Interactions are so quick—a scrambled phone call before bedtime, a brief text message, a coffee date with a crazed toddler (or two) interrupting every three seconds. None of this allows time to string a full sentence together, let alone get to the reality of my situation. Single moms often have a lot to contend with—relationship failure, money worries, parenting challenges, isolation, loneliness, the list goes on. If you want to know about the reality of my life as a single mom, then it will take a whole lot of time and effort.

4. I don’t know how to ask for help.

I’ve never been an asker, and since becoming a single mom, I’ve become even worse at it. I don’t want to admit I’m struggling. Who does? As a single mom, I’ve grown used to doing everything alone. I’ve been let down by the one person who was supposed to be there for me and mine, and that makes it hard to trust others. Whether you help or not, I have no choice but to keep going, so I might as well just keep at it, right?

5. I feel like I don’t belong.

Not belonging is a challenge many of us face, and the isolation of single motherhood can exacerbate this. I don’t fit in with my childless friends; I don’t fit in with my co-parenting friends. It’s easy to feel let down by friends who regularly cancel or can’t make things. After all, you’re my lifeline to companionship; without you, I’m lost. Sometimes I think about moving, but it’s about more than the physical presence of a place. It’s about thinking you’ve found a partner for life and then realizing, with some dire consequences, that you haven’t. It’s about old friends no longer having space in their lives for the new (slightly damaged) you. It’s about spending so much time alone that you forget how to interact with adults, and fun becomes a faded memory.

6. I’m being as positive as I can be.

It might be hard to believe when you look at what seems like a list of negative emotions, but it’s true. I know my son is amazing, and many times a day he brings a smile to my face. But often, other emotions, paired with exhaustion, bring my feelings crashing down upon me. Personally, knowing exactly what I’ve experienced over the last few years, I think I’m doing pretty well just like all the single parents I’ve had the fortune to meet. Every time I’ve been knocked down, I’ve got up again. I’ve done many things to get my life back on track, and I’m still trying. Being a single parent isn’t something you get over quickly when it wasn’t in the plan.

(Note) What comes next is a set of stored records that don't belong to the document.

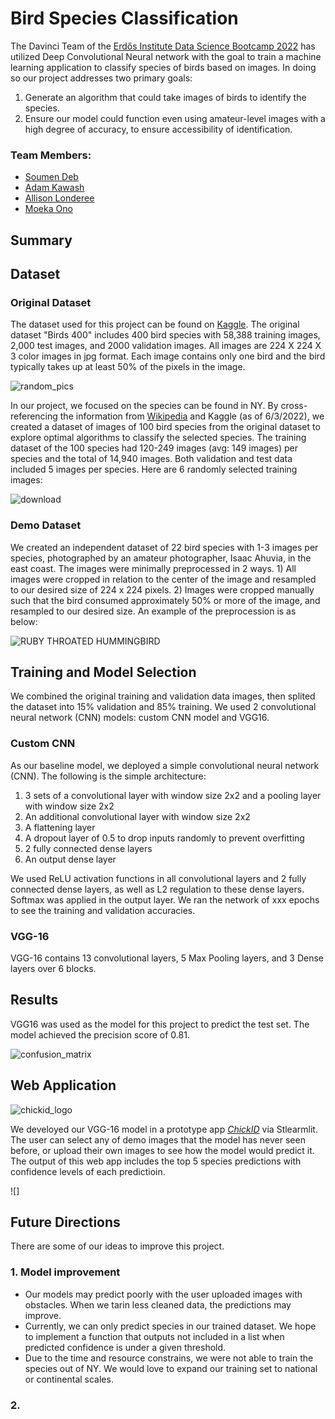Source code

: # Bird Species Classification
The Davinci Team of the [Erdős Institute Data Science Bootcamp 2022](https://www.erdosinstitute.org/code) has utilized Deep Convolutional Neural network with the goal to train a machine learning application to classify species of birds based on images. In doing so our project addresses two primary goals:
1. Generate an algorithm that could take images of birds to identify the species.
2. Ensure our model could function even using amateur-level images with a high degree of accuracy, to ensure accessibility of identification.


### Team Members:
- [Soumen Deb](https://www.linkedin.com/in/soumen-deb-193005b0/)
- [Adam Kawash](https://www.linkedin.com/in/adam-kawash-90077b215/)
- [Allison Londeree](https://www.linkedin.com/in/allison-londeree/)
- [Moeka Ono](https://www.linkedin.com/in/moeka-ono/)

## Summary


## Dataset
### Original Dataset
The dataset used for this project can be found on [Kaggle](https://www.kaggle.com/datasets/gpiosenka/100-bird-species). The original dataset "Birds 400" includes 400 bird species with 58,388 training images, 2,000 test images, and 2000 validation images. All images are 224 X 224 X 3 color images in jpg format. Each image contains only one bird and the bird typically takes up at least 50% of the pixels in the image. 


![random_pics](https://user-images.githubusercontent.com/90373346/171992600-dbc8619b-2b11-44c6-97f0-3a05628a4816.jpg)


In our project, we focused on the species can be found in NY. By cross-referencing the information from [Wikipedia](https://en.wikipedia.org/wiki/List_of_birds_of_New_York_(state)) and Kaggle (as of 6/3/2022), we created a dataset of images of 100 bird species from the original dataset to explore optimal algorithms to classify the selected species. The training dataset of the 100 species had 120-249 images (avg: 149 images) per species and the total of 14,940 images. Both validation and test data included 5 images per species. Here are 6 randomly selected training images:


![download](https://user-images.githubusercontent.com/90373346/171978402-7e27502d-81ec-4cb0-a431-84a57647619b.png)

### Demo Dataset
We created an independent dataset of 22 bird species with 1-3 images per species, photographed by an amateur photographer, Isaac Ahuvia, in the east coast. The images were minimally preprocessed in 2 ways. 1) All images were cropped in relation to the center of the image and resampled to our desired size of 224 x 224 pixels. 2) Images were cropped manually such that the bird consumed approximately 50% or more of the image, and resampled to our desired size. An example of the preprocession is as below:

![RUBY THROATED HUMMINGBIRD](https://user-images.githubusercontent.com/90373346/171991573-f5b31a99-1e62-4639-a631-040c44b6b15f.jpg)



## Training and Model Selection
We combined the original training and validation data images, then splited the dataset into 15% validation and 85% training. We used 2 convolutional neural network (CNN) models: custom CNN model and VGG16.

### Custom CNN
As our baseline model, we deployed a simple convolutional neural network (CNN). The following is the simple architecture:
1. 3 sets of a convolutional layer with window size 2x2 and a pooling layer with window size 2x2
2. An additional convolutional layer with window size 2x2
3. A flattening layer 
4. A dropout layer of 0.5 to drop inputs randomly to prevent overfitting 
5. 2 fully connected dense layers
6. An output dense layer

We used ReLU activation functions in all convolutional layers and 2 fully connected dense layers, as well as L2 regulation to these dense layers. Softmax was applied in the output layer. We ran the network of xxx epochs to see the training and validation accuracies. 

### VGG-16

VGG-16 contains 13 convolutional layers, 5 Max Pooling layers, and 3 Dense layers over 6 blocks. 



## Results
VGG16 was used as the model for this project to predict the test set. The model achieved the precision score of 0.81.

![confusion_matrix](https://user-images.githubusercontent.com/90373346/172018515-fac99367-490f-42eb-8060-c7b16f8bc6d8.png)

## Web Application

![chickid_logo](https://user-images.githubusercontent.com/90373346/172003264-b1015d19-24bf-4304-a24a-7e4935ae61e6.jpeg)

We develoyed our VGG-16 model in a prototype app [*ChickID*](https://share.streamlit.io/erdos-team-davinci/bird-classifcation/main/app/app_test.py) via Stlearmlit. The user can select any of demo images that the model has never seen before, or upload their own images to see how the model would predict it. The output of this web app includes the top 5 species predictions with confidence levels of each predictioin.  

![]

## Future Directions
There are some of our ideas to improve this project.
### 1. Model improvement 
- Our models may predict poorly with the user uploaded images with obstacles. When we tarin less cleaned data, the predictions may improve.
- Currently, we can only predict species in our trained dataset. We hope to implement a function that outputs not included in a list when predicted confidence is under a given threshold.  
- Due to the time and resource constrains, we were not able to train the species out of NY. We would love to expand our training set to national or continental scales. 

### 2. 

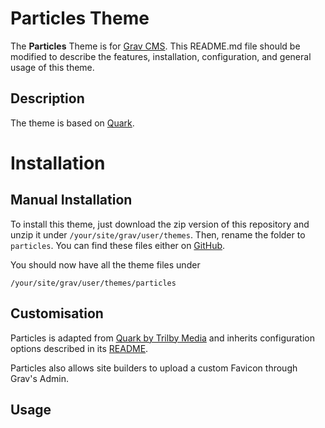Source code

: # Particles Theme
The **Particles** Theme is for [Grav CMS](http://github.com/getgrav/grav).  This README.md file should be modified to describe the features, installation, configuration, and general usage of this theme.

## Description
The theme is based on [Quark](https://github.com/getgrav/grav-theme-quark).

# Installation
<!--

Installing the Particles theme can be done in one of two ways. Our GPM (Grav Package Manager) installation method enables you to quickly and easily install the theme with a simple terminal command, while the manual method enables you to do so via a zip file. 

The theme by itself is useful, but you may have an easier time getting up and running by installing a skeleton. The Particles theme can be found in both the [One-page](https://github.com/getgrav/grav-skeleton-onepage-site) and [Blog Site](https://github.com/getgrav/grav-skeleton-blog-site) which are self-contained repositories for a complete sites which include: sample content, configuration, theme, and plugins.

## GPM Installation (Preferred)

The simplest way to install this theme is via the [Grav Package Manager (GPM)](http://learn.getgrav.org/advanced/grav-gpm) through your system's Terminal (also called the command line).  From the root of your Grav install type:

    bin/gpm install particles

This will install the Particles theme into your `/user/themes` directory within Grav. Its files can be found under `/your/site/grav/user/themes/particles`.
-->
## Manual Installation

To install this theme, just download the zip version of this repository and unzip it under `/your/site/grav/user/themes`. Then, rename the folder to `particles`. You can find these files either on [GitHub](https://github.com/Vince42/grav-theme-particles)<!-- or via [GetGrav.org](http://getgrav.org/downloads/themes)-->.

You should now have all the theme files under

    /your/site/grav/user/themes/particles

## Customisation

Particles is adapted from [Quark by Trilby Media](https://github.com/getgrav/grav-theme-quark) and inherits configuration options described in its [README](https://github.com/getgrav/grav-theme-quark/blob/develop/README.md#default-options).

Particles also allows site builders to upload a custom Favicon through Grav's Admin.

## Usage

7. I am sorry for being boring.

From the fun-loving friend to the toddler-chained one, I’m sure I’ve become a bit of a bore. It’s rare I get any time alone with you anymore. It turns out that exhausted, isolated single moms don’t have much exciting gossip. Perhaps that’s why you don’t call anymore. Perhaps you don’t want to talk about your fun times or your man troubles with me. I know I don’t have current comparisons to make, but I can still empathize. I’ve almost given up suggesting meet-ups because I fear friends won’t enjoy what I can offer—a messy house or a playdate in the park. If I’m not boring you, please tell me because I’d love to hang out. Our friendship might look slightly different, but I still have time for it and for you.

8. I love my son.

Just because I struggle with being a single mom does not mean that I don’t think my son is the best person to have happened to me. If the single bit is the worst part of single parenting, then the parenting bit is the best.